Find every line below that contains the word "needs" and copy it out.

─── RECORDS

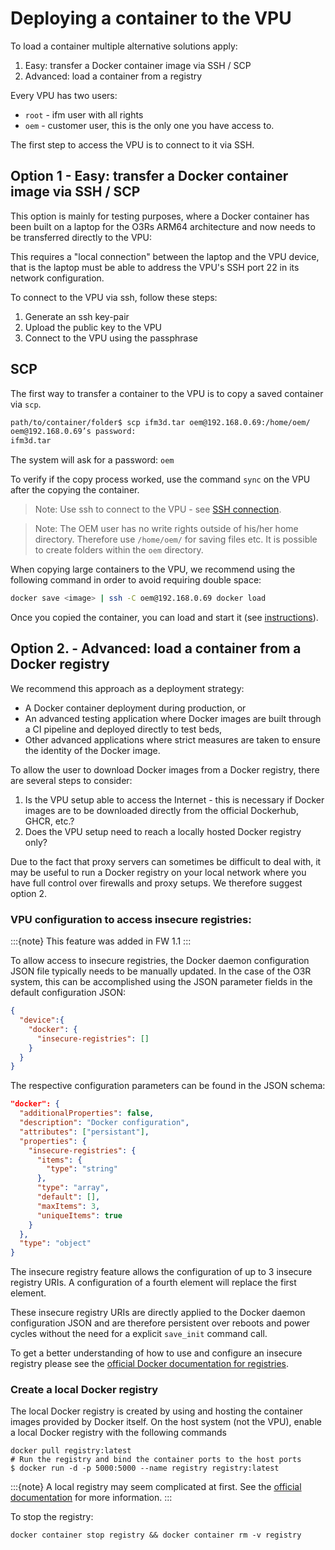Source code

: # Deploying a container to the VPU

To load a container multiple alternative solutions apply:
1. Easy: transfer a Docker container image via SSH / SCP
2. Advanced: load a container from a registry

Every VPU has two users:

- `root` - ifm user with all rights
- `oem` - customer user, this is the only one you have access to.

The first step to access the VPU is to connect to it via SSH.
## Option 1 - Easy: transfer a Docker container image via SSH / SCP
This option is mainly for testing purposes, where a Docker container has been built on a laptop for the O3Rs ARM64 architecture and now needs to be transferred directly to the VPU:

This requires a "local connection" between the laptop and the VPU device, that is the laptop must be able to address the VPU's SSH port 22 in its network configuration.

To connect to the VPU via ssh, follow these steps:

1. Generate an ssh key-pair
2. Upload the public key to the VPU
3. Connect to the VPU using the passphrase

## SCP

The first way to transfer a container to the VPU is to copy a saved container via `scp`.

```bash
path/to/container/folder$ scp ifm3d.tar oem@192.168.0.69:/home/oem/
oem@192.168.0.69’s password:
ifm3d.tar                                                                       100%  108MB  51.5MB/s   00:02
```

The system will ask for a password: `oem`

To verify if the copy process worked, use the command `sync` on the VPU after the copying the container.

> Note: Use ssh to connect to the VPU - see [SSH connection](#option-1---easy-transfer-a-docker-container-image-via-ssh--scp).

> Note: The OEM user has no write rights outside of his/her home directory. Therefore use `/home/oem/` for saving files etc. It is possible to create folders within the `oem` directory.

When copying large containers to the VPU, we recommend using the following command in order to avoid requiring double space:
```bash
docker save <image> | ssh -C oem@192.168.0.69 docker load
```
Once you copied the container, you can load and start it (see [instructions](docker.md#load-and-start-a-container)).


## Option 2. - Advanced: load a container from a Docker registry

We recommend this approach as a deployment strategy:
+ A Docker container deployment during production, or
+ An advanced testing application where Docker images are built through a CI pipeline and deployed directly to test beds,
+ Other advanced applications where strict measures are taken to ensure the identity of the Docker image.

To allow the user to download Docker images from a Docker registry, there are several steps to consider:
1. Is the VPU setup able to access the Internet - this is necessary if Docker images are to be downloaded directly from the official Dockerhub, GHCR, etc.?
2. Does the VPU setup need to reach a locally hosted Docker registry only?

Due to the fact that proxy servers can sometimes be difficult to deal with, it may be useful to run a Docker registry on your local network where you have full control over firewalls and proxy setups. We therefore suggest option 2.


### VPU configuration to access insecure registries:
:::{note}
This feature was added in FW 1.1
:::

To allow access to insecure registries, the Docker daemon configuration JSON file typically needs to be manually updated.
In the case of the O3R system, this can be accomplished using the JSON parameter fields in the default configuration JSON:

```json
{
  "device":{
    "docker": {
      "insecure-registries": []
    }
  }
}
```

The respective configuration parameters can be found in the JSON schema:
```json
"docker": {
  "additionalProperties": false,
  "description": "Docker configuration",
  "attributes": ["persistant"],
  "properties": {
    "insecure-registries": {
      "items": {
        "type": "string"
      },
      "type": "array",
      "default": [],
      "maxItems": 3,
      "uniqueItems": true
    }
  },
  "type": "object"
}
```

The insecure registry feature allows the configuration of up to 3 insecure registry URIs. A configuration of a fourth element will replace the first element.

These insecure registry URIs are directly applied to the Docker daemon configuration JSON and are therefore persistent over reboots and power cycles without the need for a explicit `save_init` command call.

To get a better understanding of how to use and configure an insecure registry please see the [official Docker documentation for registries](https://docs.docker.com/registry/).


### Create a local Docker registry

The local Docker registry is created by using and hosting the container images provided by Docker itself.
On the host system (not the VPU), enable a local Docker registry with the following commands

```console
docker pull registry:latest
# Run the registry and bind the container ports to the host ports
$ docker run -d -p 5000:5000 --name registry registry:latest
```
:::{note}
A local registry may seem complicated at first. See the [official documentation](https://docs.docker.com/registry/deploying/) for more information.
:::

To stop the registry:

```console
docker container stop registry && docker container rm -v registry
```
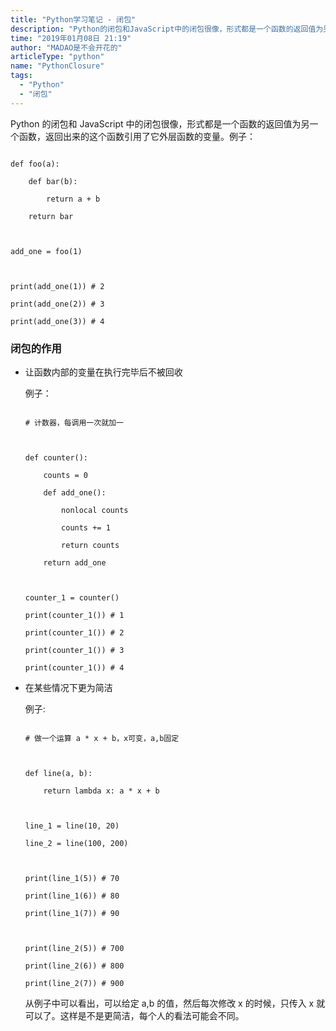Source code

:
 ```yaml
---
title: "Python学习笔记 - 闭包"
description: "Python的闭包和JavaScript中的闭包很像，形式都是一个函数的返回值为另一个函数，返回出来的这个函数引用了它外层函数的变量。"
time: "2019年01月08日 21:19"
author: "MADAO是不会开花的"
articleType: "python"
name: "PythonClosure"
tags:
  - "Python"
  - "闭包"
---
```


Python 的闭包和 JavaScript 中的闭包很像，形式都是一个函数的返回值为另一个函数，返回出来的这个函数引用了它外层函数的变量。例子：

```

def foo(a):

    def bar(b):

        return a + b

    return bar



add_one = foo(1)



print(add_one(1)) # 2

print(add_one(2)) # 3

print(add_one(3)) # 4

```

### 闭包的作用

- 让函数内部的变量在执行完毕后不被回收

  例子：

  ```

  # 计数器，每调用一次就加一



  def counter():

      counts = 0

      def add_one():

          nonlocal counts

          counts += 1

          return counts

      return add_one



  counter_1 = counter()

  print(counter_1()) # 1

  print(counter_1()) # 2

  print(counter_1()) # 3

  print(counter_1()) # 4

  ```

- 在某些情况下更为简洁

  例子:

  ```

  # 做一个运算 a * x + b，x可变，a,b固定



  def line(a, b):

      return lambda x: a * x + b



  line_1 = line(10, 20)

  line_2 = line(100, 200)



  print(line_1(5)) # 70

  print(line_1(6)) # 80

  print(line_1(7)) # 90



  print(line_2(5)) # 700

  print(line_2(6)) # 800

  print(line_2(7)) # 900

  ```

  从例子中可以看出，可以给定 a,b 的值，然后每次修改 x 的时候，只传入 x 就可以了。这样是不是更简洁，每个人的看法可能会不同。
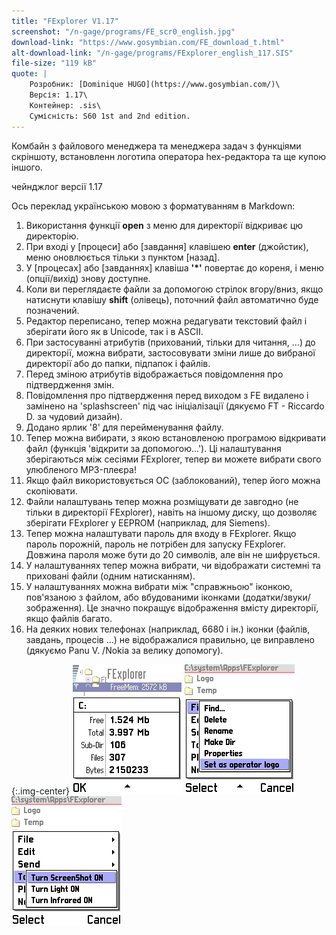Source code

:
 ```yaml
---
title: "FExplorer V1.17"
screenshot: "/n-gage/programs/FE_scr0_english.jpg"
download-link: "https://www.gosymbian.com/FE_download_t.html"
alt-download-link: "/n-gage/programs/FExplorer_english_117.SIS"
file-size: "119 kB"
quote: |
    Розробник: [Dominique HUGO](https://www.gosymbian.com/)\
    Версія: 1.17\
    Контейнер: .sis\
    Сумісність: S60 1st and 2nd edition.
---
```


Комбайн з файлового менеджера та менеджера задач з функціями скріншоту, встановленн логотипа оператора hex-редактора та ще купою іншого.

чейнджлог версії 1.17

Ось переклад українською мовою з форматуванням в Markdown:


1. Використання функції **open** з меню для директорії відкриває цю директорію.
2. При вході у [процеси] або [завдання] клавішею **enter** (джойстик), меню оновлюється тільки з пунктом [назад].
3. У [процесах] або [завданнях] клавіша **'*'** повертає до кореня, і меню (опції/вихід) знову доступне.
4. Коли ви переглядаєте файли за допомогою стрілок вгору/вниз, якщо натиснути клавішу **shift** (олівець), поточний файл автоматично буде позначений.
5. Редактор переписано, тепер можна редагувати текстовий файл і зберігати його як в Unicode, так і в ASCII.
6. При застосуванні атрибутів (прихований, тільки для читання, ...) до директорії, можна вибрати, застосовувати зміни лише до вибраної директорії або до папки, підпапок і файлів.
7. Перед зміною атрибутів відображається повідомлення про підтвердження змін.
8. Повідомлення про підтвердження перед виходом з FE видалено і замінено на 'splashscreen' під час ініціалізації (дякуємо FT - Riccardo D. за чудовий дизайн).
9. Додано ярлик '8' для перейменування файлу.
10. Тепер можна вибирати, з якою встановленою програмою відкривати файл (функція 'відкрити за допомогою...'). Ці налаштування зберігаються між сесіями FExplorer, тепер ви можете вибрати свого улюбленого MP3-плеєра!
11. Якщо файл використовується ОС (заблокований), тепер його можна скопіювати.
12. Файли налаштувань тепер можна розміщувати де завгодно (не тільки в директорії FExplorer), навіть на іншому диску, що дозволяє зберігати FExplorer у EEPROM (наприклад, для Siemens).
13. Тепер можна налаштувати пароль для входу в FExplorer. Якщо пароль порожній, пароль не потрібен для запуску FExplorer. Довжина пароля може бути до 20 символів, але він не шифрується.
14. У налаштуваннях тепер можна вибрати, чи відображати системні та приховані файли (одним натисканням).
15. У налаштуваннях можна вибрати між "справжньою" іконкою, пов'язаною з файлом, або вбудованими іконками (додатки/звуки/зображення). Це значно покращує відображення вмісту директорії, якщо файлів багато.
16. На деяких нових телефонах (наприклад, 6680 і ін.) іконки (файлів, завдань, процесів ...) не відображалися правильно, це виправлено (дякуємо Panu V. /Nokia за велику допомогу).

{:.img-center}
![FExplorer](/n-gage/programs/FE_scr1_english.jpg)
![FExplorer](/n-gage/programs/FE_scr5_english.jpg)
![FExplorer](/n-gage/programs/FE_scr6_english.jpg)
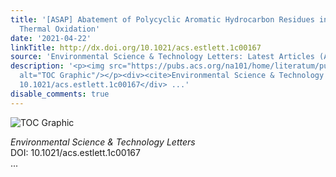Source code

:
 ```yaml
---
title: '[ASAP] Abatement of Polycyclic Aromatic Hydrocarbon Residues in Biochars by
  Thermal Oxidation'
date: '2021-04-22'
linkTitle: http://dx.doi.org/10.1021/acs.estlett.1c00167
source: 'Environmental Science & Technology Letters: Latest Articles (ACS Publications)'
description: '<p><img src="https://pubs.acs.org/na101/home/literatum/publisher/achs/journals/content/estlcu/0/estlcu.ahead-of-print/acs.estlett.1c00167/20210422/images/medium/ez1c00167_0005.gif"
  alt="TOC Graphic"/></p><div><cite>Environmental Science & Technology Letters</cite></div><div>DOI:
  10.1021/acs.estlett.1c00167</div> ...'
disable_comments: true
---
```

<p><img src="https://pubs.acs.org/na101/home/literatum/publisher/achs/journals/content/estlcu/0/estlcu.ahead-of-print/acs.estlett.1c00167/20210422/images/medium/ez1c00167_0005.gif" alt="TOC Graphic"/></p><div><cite>Environmental Science & Technology Letters</cite></div><div>DOI: 10.1021/acs.estlett.1c00167</div> ...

──────

▶ FINISHED EXERCISE
This option is mainly for testing purposes, where a Docker container has been built on a laptop for the O3Rs ARM64 architecture and now needs to be transferred directly to the VPU:
To allow access to insecure registries, the Docker daemon configuration JSON file typically needs to be manually updated.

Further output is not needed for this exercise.